Would you give again, exactly as written, the lines from the opening of the records to the line with "A number of", that line included and pictures excluded?

*** Opening RECORDED INFORMATION ***

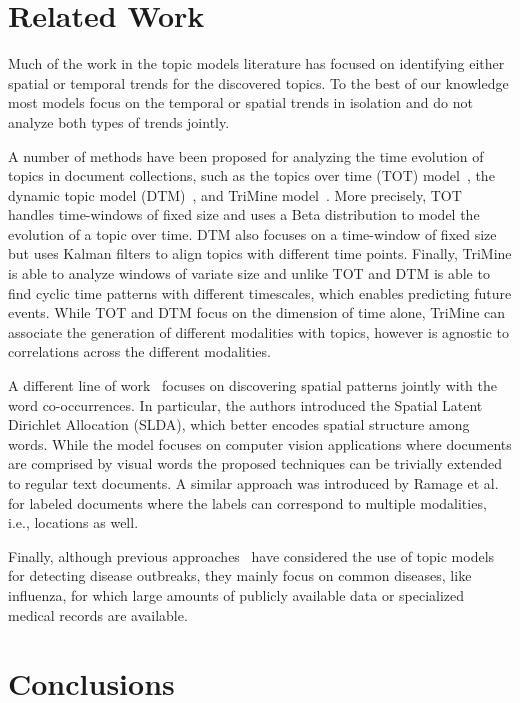 \documentclass[conference]{IEEEtran}
\begin{document}
\section{Related Work}
\label{sec:related_work}
Much of the work in the topic models literature has focused on identifying either spatial or temporal trends for the discovered topics. To the best of our knowledge most models focus on the temporal or spatial trends in isolation and do not analyze both types of trends jointly. 

A number of methods have been proposed for analyzing the time evolution of topics in document collections, such as the topics over time (TOT) model~\cite{wang:2006}, the dynamic topic model (DTM)~\cite{blei:2006}, and TriMine model~\cite{matsubara:2012}.  More precisely, TOT handles time-windows of fixed size and uses a Beta distribution to model the evolution of a topic over time. DTM  also focuses on a time-window of fixed size but uses Kalman filters to align topics with different time points. Finally, TriMine is able to analyze windows of variate size and unlike TOT and DTM is able to find cyclic time patterns with different timescales, which enables predicting future events. While TOT and DTM focus on the dimension of time alone, TriMine can associate the generation of different modalities with topics, however is agnostic to correlations across the different modalities.

A different line of work~\cite{wang:2007} focuses on discovering spatial patterns jointly with the word co-occurrences. In particular, the authors introduced the Spatial Latent Dirichlet Allocation (SLDA), which better encodes spatial structure among words. While the model focuses on computer vision applications where documents are comprised by visual words the proposed techniques can be trivially extended to regular text documents. A similar approach was introduced by Ramage et al.~\cite{ramage:2009} for labeled documents where the labels can correspond to multiple modalities, i.e., locations as well.

Finally, although previous approaches~\cite{paul:11, sadilek:2012, rider:2013} have considered the use of topic models for detecting disease outbreaks, they mainly focus on common diseases, like influenza, for which large amounts of publicly available data or specialized medical records are available. 

\section{Conclusions}
\label{sec:conclusion}
\end{document}

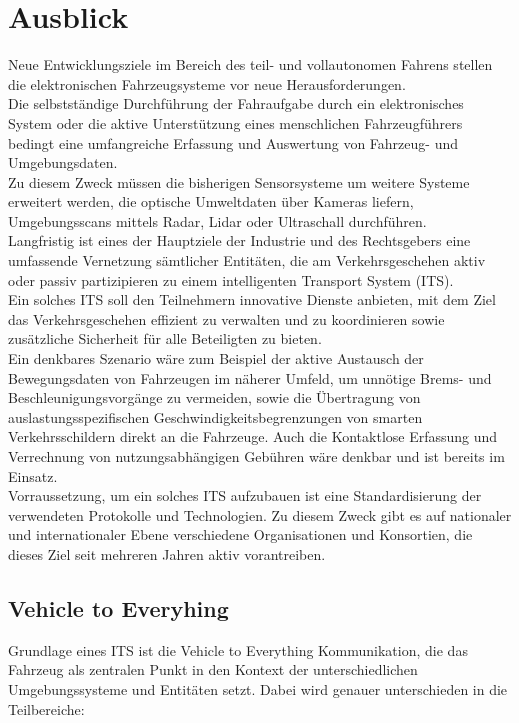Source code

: \section{Ausblick}

    Neue Entwicklungsziele im Bereich des teil- und vollautonomen Fahrens stellen die elektronischen Fahrzeugsysteme vor neue Herausforderungen.\\
    Die selbstständige Durchführung der Fahraufgabe durch ein elektronisches System oder die aktive Unterstützung eines menschlichen Fahrzeugführers
    bedingt eine umfangreiche Erfassung und Auswertung von Fahrzeug- und Umgebungsdaten.\\
    Zu diesem Zweck müssen die bisherigen Sensorsysteme um weitere Systeme erweitert werden, die optische Umweltdaten über Kameras liefern, Umgebungsscans
    mittels Radar, Lidar oder Ultraschall durchführen. ~\cite{BP06}\\

    Langfristig ist eines der Hauptziele der Industrie und des Rechtsgebers eine umfassende Vernetzung
    sämtlicher Entitäten, die am Verkehrsgeschehen aktiv oder passiv partizipieren zu einem intelligenten
    Transport System (ITS).\\
    Ein solches ITS soll den Teilnehmern innovative Dienste anbieten, mit dem Ziel das Verkehrsgeschehen
    effizient zu verwalten und zu koordinieren sowie zusätzliche Sicherheit für alle Beteiligten zu bieten. ~\cite{BP04}\\

    Ein denkbares Szenario wäre zum Beispiel der aktive Austausch der Bewegungsdaten von Fahrzeugen im näherer Umfeld, um unnötige Brems-
    und Beschleunigungsvorgänge zu vermeiden, sowie die Übertragung von auslastungsspezifischen Geschwindigkeitsbegrenzungen von smarten Verkehrsschildern
    direkt an die Fahrzeuge. Auch die Kontaktlose Erfassung und Verrechnung von nutzungsabhängigen Gebühren wäre denkbar und ist bereits im Einsatz.\\

    Vorraussetzung, um ein solches ITS aufzubauen ist eine Standardisierung der verwendeten Protokolle und Technologien.
    Zu diesem Zweck gibt es auf nationaler und internationaler Ebene verschiedene Organisationen und Konsortien,
    die dieses Ziel seit mehreren Jahren aktiv vorantreiben.\\

    \subsection{Vehicle to Everyhing}
    Grundlage eines ITS ist die Vehicle to Everything Kommunikation, die das Fahrzeug als zentralen Punkt in den
    Kontext der unterschiedlichen Umgebungssysteme und Entitäten setzt. Dabei wird genauer unterschieden in die Teilbereiche:
    
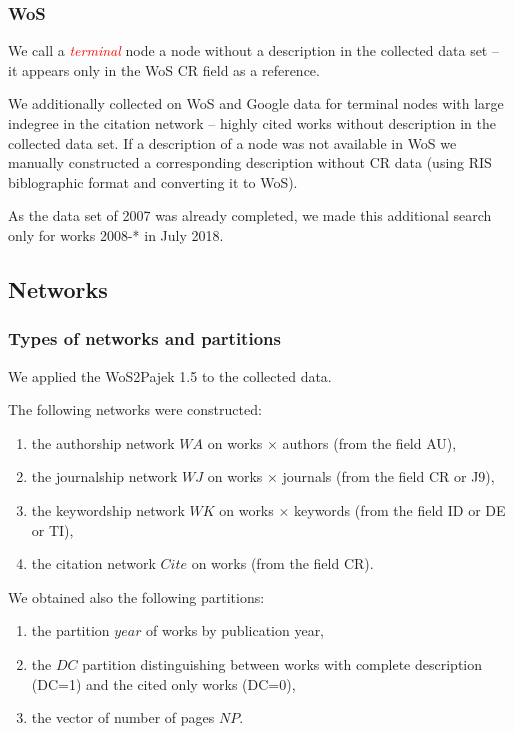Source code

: \documentclass[hyperref={pdfstartview={FitBH -32768},
                         pdfpagemode=FullScreen,
                         plainpages=false,
                         colorlinks=true}
              ]{beamer}
\newcommand{\keyw}[1]{\textcolor{red}{\emph{#1}}}
\begin{document}
\begin{frame}[fragile]
\frametitle{WoS}
\small
We call a \keyw{terminal} node  a node without a description in the collected data set -- it appears only in the WoS CR field as a reference. \medskip

We additionally collected on WoS and Google data for terminal nodes with large indegree in the citation network -- highly cited works without description in the collected data set. If a description of a node was not available in WoS we manually constructed a corresponding description without CR data (using RIS biblographic format and converting it to WoS).\medskip

As the data set of 2007 was already completed, we made this additional search only for works 2008-* in July 2018. 
\end{frame}

\subsection{Networks}


\begin{frame}[fragile]
\frametitle{Types of networks and partitions}
\small
We applied the WoS2Pajek 1.5  to the collected data.\medskip

The following networks were constructed: 
\begin{enumerate}
\item the authorship network $WA$ on works $\times$ authors  (from the field AU), 
\item the journalship network $WJ$ on  works $\times$ journals  (from the field CR or J9), 
\item the keywordship network $WK$ on works  $\times$ keywords (from the field ID or DE or TI), 
\item the citation network $Cite$ on works (from the field CR).
\end{enumerate}

We obtained also the following partitions: 
\begin{enumerate}
\item the partition $year$ of works by publication year, 
\item the $DC$ partition distinguishing between works with complete description (DC=1) and the cited only works (DC=0),
\item the vector of number of pages $NP$.
\end{enumerate}
\end{frame}
\end{document}
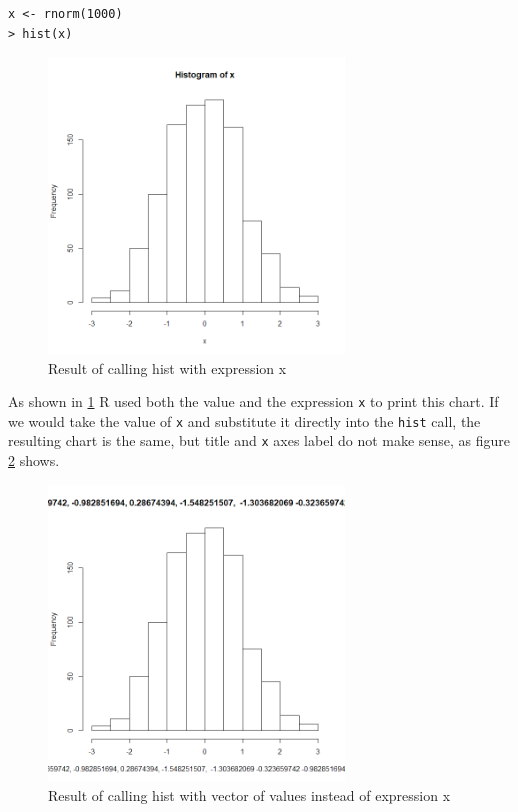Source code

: \documentclass[thesis=B,english]{FITthesis}[2012/10/20]
\begin{document}
\begin{verbatim}
x <- rnorm(1000)
> hist(x)
\end{verbatim}

\begin{figure}\centering
    \includegraphics[width=0.7\textwidth]{img/hist.png}
	\caption[Result of calling hist with expression x]{Result of calling hist with expression x}\label{fig:hist1}
\end{figure}

As shown in \ref{fig:hist1} R used both the value and the expression \verb|x| to print this chart. If we would take the value of \verb|x| and substitute it directly into the \verb|hist| call, the resulting chart is the same, but title and \verb|x| axes label do not make sense, as figure \ref{fig:hist2} shows.

\begin{figure}\centering
    \includegraphics[width=0.7\textwidth]{img/hist2.png}
	\caption[Result of calling hist with vector of values instead of expression x]{Result of calling hist with vector of values instead of expression x}\label{fig:hist2}
\end{figure}
\end{document}
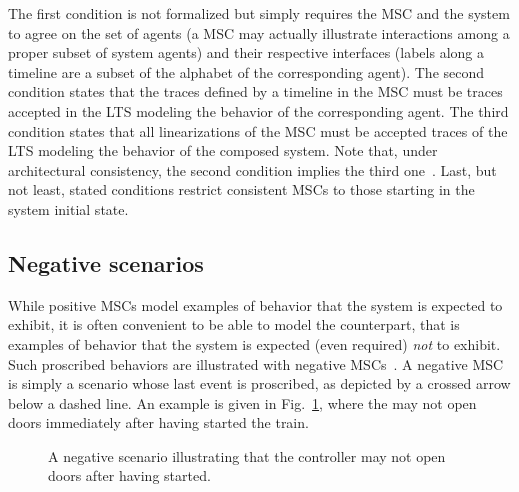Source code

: The first condition is not formalized but simply requires the MSC and the system to agree on the set of agents (a MSC may actually illustrate interactions among a proper subset of system agents) and their respective interfaces (labels along a timeline are a subset of the alphabet of the corresponding agent). The second condition states that the traces defined by a timeline in the MSC must be traces accepted in the LTS modeling the behavior of the corresponding agent. The third condition states that all linearizations of the MSC must be accepted traces of the LTS modeling the behavior of the composed system. Note that, under architectural consistency, the second condition implies the third one~\cite{Uchitel:2003}. Last, but not least, stated conditions restrict consistent MSCs to those starting in the system initial state.

\subsection{Negative scenarios}

While positive MSCs model examples of behavior that the system is expected to exhibit, it is often convenient to be able to model the counterpart, that is examples of behavior that the system is expected (even required) \emph{not} to exhibit. Such proscribed behaviors are illustrated with negative MSCs~\cite{Uchitel:2004}. A negative MSC is simply a scenario whose last event is proscribed, as depicted by a crossed arrow below a dashed line. An example is given in Fig.~\ref{image:train-negative-scenario}, where the  may not open doors immediately after having started the train.

\vspace{0.4cm}
\begin{figure}\centering
{}
\caption{A negative scenario illustrating that the controller may not open doors after having started.\label{image:train-negative-scenario}}
\end{figure}

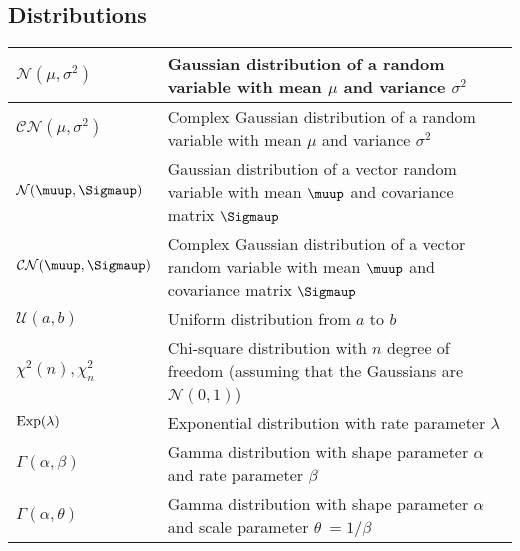 \documentclass{article}
\begin{document}
\subsection{Distributions}
\begin{xltabular}{\textwidth}{XX}
	\(\mathcal{N}(\mu, \sigma^2)\)                                & Gaussian distribution of a random variable with mean \(\mu\) and variance \(\sigma^{2}\)                                                                           \\ \hline
	\(\mathcal{CN}(\mu, \sigma^2)\)                               & Complex Gaussian distribution of a random variable with mean \(\mu\) and variance \(\sigma^{2}\)                                                                   \\ \hline
	\(\mathcal{N}(\boldsymbol{\muup}, \boldsymbol{\Sigmaup})\)    & Gaussian distribution of a vector random variable with mean \(\boldsymbol{\muup}\) and covariance matrix \(\boldsymbol{\Sigmaup}\)                                 \\ \hline
	\(\mathcal{CN}(\boldsymbol{\muup}, \boldsymbol{\Sigmaup})\)   & Complex Gaussian distribution of a vector random variable with mean \(\boldsymbol{\muup}\) and covariance matrix \(\boldsymbol{\Sigmaup}\)                         \\ \hline
	\(\mathcal{U}(a,b)\)                                          & Uniform distribution from \(a\) to \(b\)                                                                                                                           \\ \hline
	\(\chi^2 (n), \chi^2_n\)                                      & Chi-square distribution with \(n\) degree of freedom (assuming that the Gaussians are \(\mathcal{N}(0,1)\))                                                        \\ \hline
	\(\textnormal{Exp}(\lambda)\)                                 & Exponential distribution with rate parameter \(\lambda\)                                                                                                           \\ \hline
	\(\Gamma(\alpha, \beta)\)                                     & Gamma distribution with shape parameter \(\alpha\) and rate parameter \(\beta\)                                                                                    \\ \hline
	\(\Gamma(\alpha, \theta)\)                                    & Gamma distribution with shape parameter \(\alpha\) and scale parameter \(\theta\ = 1/\beta\)                                                                       \\ \hline

\end{xltabular}
\end{document}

*** Closing RECORDED INFORMATION ***

■ ANSWER TO THE EXERCISE:
 \documentclass[conference]{IEEEtran}
\begin{document}
\section{Related Work}
\label{sec:related_work}
Much of the work in the topic models literature has focused on identifying either spatial or temporal trends for the discovered topics. To the best of our knowledge most models focus on the temporal or spatial trends in isolation and do not analyze both types of trends jointly. 

A number of methods have been proposed for analyzing the time evolution of topics in document collections, such as the topics over time (TOT) model~\cite{wang:2006}, the dynamic topic model (DTM)~\cite{blei:2006}, and TriMine model~\cite{matsubara:2012}.  More precisely, TOT handles time-windows of fixed size and uses a Beta distribution to model the evolution of a topic over time. DTM  also focuses on a time-window of fixed size but uses Kalman filters to align topics with different time points. Finally, TriMine is able to analyze windows of variate size and unlike TOT and DTM is able to find cyclic time patterns with different timescales, which enables predicting future events. While TOT and DTM focus on the dimension of time alone, TriMine can associate the generation of different modalities with topics, however is agnostic to correlations across the different modalities.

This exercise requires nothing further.